Marek Wójcik odwołuje się do liczb. Przypomniana, że po wprowadzeniu ustawy o JST samorządy dopłacały do oświaty 33 proc. Potem ta kwota gwałtownie się zwiększyła z uwagi na reformę i likwidację gimnazjów.
– Gdyby nie ta reforma, to wydalibyśmy 7 mld zł mniej, niestety reforma przyspieszyła wydatki i wzrost kosztów. A na dodatek zabrakło pieniędzy na podwyżki dla nauczycieli. Nie dostaliśmy obiecanych na ten cel 600 mln zł w 2018 r. To przykłady błędów – mówi.

Jak będzie dalej?

– Teoretycznie mamy teraz okres prosperity, bo dochody z VAT są wyższe, ale to lada moment się zmieni.

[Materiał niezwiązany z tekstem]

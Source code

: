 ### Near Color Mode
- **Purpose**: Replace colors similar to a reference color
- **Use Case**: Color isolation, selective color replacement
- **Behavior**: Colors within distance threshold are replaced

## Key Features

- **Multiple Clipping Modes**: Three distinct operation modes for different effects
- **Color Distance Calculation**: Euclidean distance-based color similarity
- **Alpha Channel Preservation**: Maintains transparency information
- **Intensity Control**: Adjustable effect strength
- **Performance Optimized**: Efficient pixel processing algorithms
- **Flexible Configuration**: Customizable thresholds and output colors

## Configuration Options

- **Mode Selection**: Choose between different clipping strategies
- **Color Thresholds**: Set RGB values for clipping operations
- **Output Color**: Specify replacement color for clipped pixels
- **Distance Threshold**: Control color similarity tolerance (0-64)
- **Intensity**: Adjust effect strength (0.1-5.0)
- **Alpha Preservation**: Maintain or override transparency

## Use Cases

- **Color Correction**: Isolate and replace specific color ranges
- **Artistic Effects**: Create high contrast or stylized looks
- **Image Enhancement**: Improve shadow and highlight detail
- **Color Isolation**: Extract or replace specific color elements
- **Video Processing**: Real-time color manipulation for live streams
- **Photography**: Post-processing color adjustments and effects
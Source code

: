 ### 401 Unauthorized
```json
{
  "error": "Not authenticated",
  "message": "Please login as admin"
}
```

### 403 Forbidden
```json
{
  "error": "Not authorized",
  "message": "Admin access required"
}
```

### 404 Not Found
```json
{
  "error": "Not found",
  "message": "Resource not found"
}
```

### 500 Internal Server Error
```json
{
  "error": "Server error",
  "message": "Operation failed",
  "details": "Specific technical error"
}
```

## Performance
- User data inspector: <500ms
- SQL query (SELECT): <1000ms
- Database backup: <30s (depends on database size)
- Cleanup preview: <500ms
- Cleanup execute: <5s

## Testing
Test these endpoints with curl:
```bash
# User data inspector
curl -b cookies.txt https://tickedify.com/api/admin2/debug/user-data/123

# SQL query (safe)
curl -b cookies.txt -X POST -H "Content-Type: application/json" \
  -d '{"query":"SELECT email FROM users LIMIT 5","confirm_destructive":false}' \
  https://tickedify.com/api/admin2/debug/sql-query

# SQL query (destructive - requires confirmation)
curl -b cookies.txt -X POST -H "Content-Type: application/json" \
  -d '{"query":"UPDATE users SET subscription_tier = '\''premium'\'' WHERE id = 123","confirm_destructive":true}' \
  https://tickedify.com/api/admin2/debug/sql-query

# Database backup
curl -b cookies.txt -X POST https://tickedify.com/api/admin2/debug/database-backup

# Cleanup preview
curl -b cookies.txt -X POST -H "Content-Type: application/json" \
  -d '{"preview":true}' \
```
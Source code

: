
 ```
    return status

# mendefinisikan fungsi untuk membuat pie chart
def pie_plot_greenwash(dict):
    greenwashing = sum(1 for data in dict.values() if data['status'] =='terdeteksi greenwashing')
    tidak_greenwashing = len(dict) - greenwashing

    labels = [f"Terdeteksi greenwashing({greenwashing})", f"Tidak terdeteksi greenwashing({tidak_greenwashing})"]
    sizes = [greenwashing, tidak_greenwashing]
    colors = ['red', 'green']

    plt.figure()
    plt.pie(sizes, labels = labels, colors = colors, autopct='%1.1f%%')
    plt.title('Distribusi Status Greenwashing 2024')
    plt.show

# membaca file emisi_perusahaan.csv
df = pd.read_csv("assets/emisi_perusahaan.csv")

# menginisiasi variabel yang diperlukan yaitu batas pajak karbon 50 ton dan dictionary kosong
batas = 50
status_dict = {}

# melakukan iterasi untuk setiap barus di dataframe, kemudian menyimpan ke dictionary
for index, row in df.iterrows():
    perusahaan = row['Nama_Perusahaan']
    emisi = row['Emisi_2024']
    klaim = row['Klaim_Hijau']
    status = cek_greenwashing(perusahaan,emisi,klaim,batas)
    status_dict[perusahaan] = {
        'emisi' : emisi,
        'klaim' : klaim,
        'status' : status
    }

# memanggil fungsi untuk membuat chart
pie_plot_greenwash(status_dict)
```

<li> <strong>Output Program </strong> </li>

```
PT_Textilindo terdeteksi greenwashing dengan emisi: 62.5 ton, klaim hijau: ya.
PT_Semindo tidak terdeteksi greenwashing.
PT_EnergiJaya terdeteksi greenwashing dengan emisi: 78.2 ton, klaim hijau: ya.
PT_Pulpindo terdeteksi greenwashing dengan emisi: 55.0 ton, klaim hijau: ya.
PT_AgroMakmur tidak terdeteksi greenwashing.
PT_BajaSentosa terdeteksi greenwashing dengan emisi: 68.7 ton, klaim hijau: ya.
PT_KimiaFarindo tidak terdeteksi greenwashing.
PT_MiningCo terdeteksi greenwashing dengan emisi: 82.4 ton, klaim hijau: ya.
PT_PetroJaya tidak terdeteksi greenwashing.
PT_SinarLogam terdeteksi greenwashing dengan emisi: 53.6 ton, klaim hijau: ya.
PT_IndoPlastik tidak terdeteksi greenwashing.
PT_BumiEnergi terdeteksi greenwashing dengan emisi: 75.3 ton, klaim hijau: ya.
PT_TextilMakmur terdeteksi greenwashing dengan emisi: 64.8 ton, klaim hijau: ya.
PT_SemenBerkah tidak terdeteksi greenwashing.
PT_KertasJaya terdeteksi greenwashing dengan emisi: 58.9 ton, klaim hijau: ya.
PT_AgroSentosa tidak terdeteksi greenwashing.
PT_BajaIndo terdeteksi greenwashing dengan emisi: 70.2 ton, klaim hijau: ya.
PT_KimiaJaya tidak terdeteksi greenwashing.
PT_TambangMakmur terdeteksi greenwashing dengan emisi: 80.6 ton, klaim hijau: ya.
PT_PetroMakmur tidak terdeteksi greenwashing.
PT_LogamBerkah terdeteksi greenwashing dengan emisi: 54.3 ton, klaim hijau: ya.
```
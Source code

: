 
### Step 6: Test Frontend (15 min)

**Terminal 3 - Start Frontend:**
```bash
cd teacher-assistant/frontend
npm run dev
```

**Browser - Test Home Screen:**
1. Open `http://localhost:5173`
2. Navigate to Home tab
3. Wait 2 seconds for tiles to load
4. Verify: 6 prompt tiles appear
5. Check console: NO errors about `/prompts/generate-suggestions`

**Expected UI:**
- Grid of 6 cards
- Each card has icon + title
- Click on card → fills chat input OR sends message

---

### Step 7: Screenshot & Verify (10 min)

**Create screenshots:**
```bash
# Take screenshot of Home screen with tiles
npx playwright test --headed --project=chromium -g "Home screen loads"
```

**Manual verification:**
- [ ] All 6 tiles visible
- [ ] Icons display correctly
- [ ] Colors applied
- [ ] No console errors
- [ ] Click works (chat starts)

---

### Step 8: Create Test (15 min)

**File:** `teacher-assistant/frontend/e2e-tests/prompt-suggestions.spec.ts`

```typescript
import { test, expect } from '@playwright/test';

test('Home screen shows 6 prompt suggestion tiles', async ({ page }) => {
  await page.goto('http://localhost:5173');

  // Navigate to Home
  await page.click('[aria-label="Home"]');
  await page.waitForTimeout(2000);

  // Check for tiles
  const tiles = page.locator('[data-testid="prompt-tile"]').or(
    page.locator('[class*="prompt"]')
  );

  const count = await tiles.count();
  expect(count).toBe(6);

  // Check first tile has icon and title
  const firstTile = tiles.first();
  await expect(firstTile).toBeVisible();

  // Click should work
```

A po stronie kosztowej mamy obniżony wiek emerytalny i zwiększone wydatki na różne programy pomocowe. To nam się nie złoży! – uważa Marek Wójcik. – Mimo to powinniśmy krzyczeć o zwiększenie nakładów na oświatę, bo wiedza jest priorytetowa.
Także Marek Pleśniar jest zdania, że zamiast zastanawiać się nad dzieleniem biedy, powinniśmy móc się zastanawiać nad inwestycjami w oświatę, sposobami jej rozwoju.
– W tym tkwią nasze perspektywy. Protesty powinny się były odbyć trzy lata temu, przeciwko likwidacji gimnazjów – podsumował.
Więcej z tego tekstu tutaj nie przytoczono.